月城(ウォルソン)1号機は1983年から商業運転に入り、昨年12月24日に永久停止が決まった国内初の加圧重水炉型原発だ。
同原発は2012年に30年の設計寿命を迎えたが、2022年11月まで運転期間が10年延長された。2015年に原子力安全委員会が出したこの運転延長許可は、その後、市民社会団体が提起した訴訟において、手続き上の違法行為が明らかとなり、2017年2月に取り消された。同判決は、月城1号機が延長された運転期間を満たさぬまま昨年に永久停止する契機となった。
最近、監査院が監査を行っているのは、韓国水力原子力(韓水原)の取締役会が、永久停止に先立って2018年6月に早期閉鎖の決定を下したことに妥当性があるかどうかだ。同監査は、韓水原が7000億ウォン(約619億円)近くかけて改補修を行い何の問題もなかった原発を、「経済性がない」と経済性評価を歪曲し、閉鎖決定を下したという野党の主張を受けて始まった。
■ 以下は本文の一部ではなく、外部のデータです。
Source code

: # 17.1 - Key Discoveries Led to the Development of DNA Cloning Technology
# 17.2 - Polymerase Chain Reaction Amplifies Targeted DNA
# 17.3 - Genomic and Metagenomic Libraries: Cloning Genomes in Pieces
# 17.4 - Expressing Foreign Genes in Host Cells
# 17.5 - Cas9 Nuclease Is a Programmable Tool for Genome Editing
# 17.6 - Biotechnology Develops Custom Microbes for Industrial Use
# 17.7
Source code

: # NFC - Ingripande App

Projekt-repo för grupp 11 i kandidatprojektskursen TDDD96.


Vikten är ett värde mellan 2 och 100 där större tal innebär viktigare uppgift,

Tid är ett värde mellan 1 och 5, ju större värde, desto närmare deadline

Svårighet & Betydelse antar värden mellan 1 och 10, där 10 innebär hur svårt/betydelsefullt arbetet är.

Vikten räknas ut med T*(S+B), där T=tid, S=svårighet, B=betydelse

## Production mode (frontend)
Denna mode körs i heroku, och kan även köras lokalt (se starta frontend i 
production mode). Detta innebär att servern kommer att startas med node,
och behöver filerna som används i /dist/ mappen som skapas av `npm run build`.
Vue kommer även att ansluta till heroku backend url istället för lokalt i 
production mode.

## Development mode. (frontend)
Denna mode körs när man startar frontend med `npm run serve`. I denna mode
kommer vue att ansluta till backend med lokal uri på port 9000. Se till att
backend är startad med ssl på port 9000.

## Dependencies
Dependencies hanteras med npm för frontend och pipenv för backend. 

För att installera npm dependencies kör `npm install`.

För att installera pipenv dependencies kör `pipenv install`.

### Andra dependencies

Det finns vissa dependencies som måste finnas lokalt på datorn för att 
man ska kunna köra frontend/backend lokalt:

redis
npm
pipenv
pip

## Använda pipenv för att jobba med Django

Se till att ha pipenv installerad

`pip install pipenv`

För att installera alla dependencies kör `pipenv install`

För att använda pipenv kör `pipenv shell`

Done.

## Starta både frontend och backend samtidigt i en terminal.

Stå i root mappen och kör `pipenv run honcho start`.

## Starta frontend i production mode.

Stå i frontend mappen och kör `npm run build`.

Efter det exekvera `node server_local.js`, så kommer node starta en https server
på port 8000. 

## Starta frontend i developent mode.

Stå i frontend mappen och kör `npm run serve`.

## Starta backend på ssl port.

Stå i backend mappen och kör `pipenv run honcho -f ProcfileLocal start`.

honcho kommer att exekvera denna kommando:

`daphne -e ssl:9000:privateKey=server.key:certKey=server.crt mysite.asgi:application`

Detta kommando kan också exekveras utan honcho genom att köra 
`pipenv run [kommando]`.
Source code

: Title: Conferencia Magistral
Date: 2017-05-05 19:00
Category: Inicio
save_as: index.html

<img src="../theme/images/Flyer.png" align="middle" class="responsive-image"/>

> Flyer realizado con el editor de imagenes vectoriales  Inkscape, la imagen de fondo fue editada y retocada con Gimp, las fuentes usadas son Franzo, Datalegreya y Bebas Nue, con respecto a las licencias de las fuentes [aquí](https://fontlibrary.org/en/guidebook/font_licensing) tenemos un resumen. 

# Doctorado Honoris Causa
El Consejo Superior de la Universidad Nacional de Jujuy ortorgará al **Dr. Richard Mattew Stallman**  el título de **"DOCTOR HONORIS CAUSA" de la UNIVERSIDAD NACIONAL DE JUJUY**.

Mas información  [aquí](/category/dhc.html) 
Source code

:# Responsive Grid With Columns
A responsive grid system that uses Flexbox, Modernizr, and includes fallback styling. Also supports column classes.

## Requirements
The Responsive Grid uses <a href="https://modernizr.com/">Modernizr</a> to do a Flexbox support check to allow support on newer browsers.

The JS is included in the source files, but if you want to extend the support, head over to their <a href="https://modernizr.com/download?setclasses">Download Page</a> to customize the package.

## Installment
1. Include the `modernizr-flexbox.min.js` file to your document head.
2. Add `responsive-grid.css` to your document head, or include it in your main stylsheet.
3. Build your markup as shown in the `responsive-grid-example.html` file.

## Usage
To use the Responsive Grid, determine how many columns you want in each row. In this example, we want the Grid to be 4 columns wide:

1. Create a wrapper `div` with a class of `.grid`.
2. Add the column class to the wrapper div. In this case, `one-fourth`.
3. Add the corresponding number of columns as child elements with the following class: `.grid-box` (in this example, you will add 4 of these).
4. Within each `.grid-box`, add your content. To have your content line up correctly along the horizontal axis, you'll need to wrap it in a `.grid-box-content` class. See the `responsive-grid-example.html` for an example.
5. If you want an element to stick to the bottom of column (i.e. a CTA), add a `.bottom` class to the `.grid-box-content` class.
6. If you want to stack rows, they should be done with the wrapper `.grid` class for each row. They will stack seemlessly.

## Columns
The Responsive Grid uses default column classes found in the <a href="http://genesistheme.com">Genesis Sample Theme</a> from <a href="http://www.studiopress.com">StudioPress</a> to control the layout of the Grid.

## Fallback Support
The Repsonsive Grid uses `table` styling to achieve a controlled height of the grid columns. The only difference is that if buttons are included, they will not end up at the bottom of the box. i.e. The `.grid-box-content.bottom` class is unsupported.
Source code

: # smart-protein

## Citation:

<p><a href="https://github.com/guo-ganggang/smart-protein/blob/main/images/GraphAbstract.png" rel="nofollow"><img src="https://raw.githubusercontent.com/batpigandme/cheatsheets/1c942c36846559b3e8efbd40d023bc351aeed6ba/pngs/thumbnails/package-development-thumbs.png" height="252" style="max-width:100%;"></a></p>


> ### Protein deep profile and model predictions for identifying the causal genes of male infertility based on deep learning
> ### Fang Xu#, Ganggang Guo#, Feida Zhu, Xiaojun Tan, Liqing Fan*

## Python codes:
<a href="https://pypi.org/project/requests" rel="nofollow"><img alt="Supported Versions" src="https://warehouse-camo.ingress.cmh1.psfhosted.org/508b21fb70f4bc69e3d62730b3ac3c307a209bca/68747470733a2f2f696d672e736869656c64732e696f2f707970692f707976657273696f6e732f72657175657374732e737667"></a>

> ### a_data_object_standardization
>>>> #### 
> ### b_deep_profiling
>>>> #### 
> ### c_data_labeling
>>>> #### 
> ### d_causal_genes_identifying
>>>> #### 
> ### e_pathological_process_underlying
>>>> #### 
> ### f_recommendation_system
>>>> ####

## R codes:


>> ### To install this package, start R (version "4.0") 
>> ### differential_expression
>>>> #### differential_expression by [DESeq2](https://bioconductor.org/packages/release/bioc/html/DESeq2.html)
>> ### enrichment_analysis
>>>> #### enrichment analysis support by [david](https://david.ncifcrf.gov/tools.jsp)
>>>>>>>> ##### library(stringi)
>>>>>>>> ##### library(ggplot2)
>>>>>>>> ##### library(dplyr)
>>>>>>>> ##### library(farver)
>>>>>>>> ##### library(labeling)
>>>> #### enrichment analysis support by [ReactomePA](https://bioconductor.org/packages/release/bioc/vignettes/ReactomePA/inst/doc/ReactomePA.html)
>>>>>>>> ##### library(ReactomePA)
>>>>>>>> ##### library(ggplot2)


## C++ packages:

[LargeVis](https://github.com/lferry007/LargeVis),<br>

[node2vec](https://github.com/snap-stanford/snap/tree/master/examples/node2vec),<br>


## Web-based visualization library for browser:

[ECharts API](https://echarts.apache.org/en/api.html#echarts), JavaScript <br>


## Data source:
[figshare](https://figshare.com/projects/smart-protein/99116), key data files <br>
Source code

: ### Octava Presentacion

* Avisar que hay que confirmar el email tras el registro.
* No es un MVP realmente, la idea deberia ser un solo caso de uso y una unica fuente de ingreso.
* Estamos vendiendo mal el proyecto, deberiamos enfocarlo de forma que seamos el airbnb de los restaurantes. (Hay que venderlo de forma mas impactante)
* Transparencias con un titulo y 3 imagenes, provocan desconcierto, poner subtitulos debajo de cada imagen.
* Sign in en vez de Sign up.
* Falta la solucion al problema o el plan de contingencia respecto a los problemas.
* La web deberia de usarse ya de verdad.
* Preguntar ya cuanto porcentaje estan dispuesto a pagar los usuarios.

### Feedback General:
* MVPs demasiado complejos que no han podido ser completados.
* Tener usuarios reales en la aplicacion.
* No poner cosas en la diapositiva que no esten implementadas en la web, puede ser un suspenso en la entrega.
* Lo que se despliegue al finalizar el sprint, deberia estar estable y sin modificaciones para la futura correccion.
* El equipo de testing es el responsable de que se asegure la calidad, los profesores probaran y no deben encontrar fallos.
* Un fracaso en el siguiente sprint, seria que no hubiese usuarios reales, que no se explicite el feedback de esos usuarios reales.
監査院が昨年10月から監査を開始し、月城1号機の継続稼動の経済性に集中しているのはそのためだ。
しかし経済性は、閉鎖を決定するうえで考慮対象の一部に過ぎない。当時の取締役会の案件資料と議事録には、取締役会の決定が経済性だけでなく、政府のエネルギー転換政策、安全性、地域住民の理解など、様々な側面を総合的に検討して下されたという事実がよく表れている。安全と地域住民の理解を考慮した更なる施設の設置まで反映すれば、経済性は取締役会で報告された会計的基準による評価より、さらに下がらざるを得ない状況だった。
そのうえ、原発閉鎖の決定について、経済性が絶対的な基準になるべきというわけではない。実際に、朴槿恵(パク・クネ)政権時代の2015年6月の古里(コリ)1号機の永久停止決定は、稼動を続けた方が閉鎖するより1600億(約141億円)ほど経済的だという分析が出た中で行われている。
野党と一部の保守メディアは、月城1号機の再稼働をますます求めている。しかし、再稼働の準備にかかる費用と時間だけを考えても、すでに永久停止された月城1号機の再稼働は物理的に難しいことから、このような主張は政治攻勢だという批判は避けられない。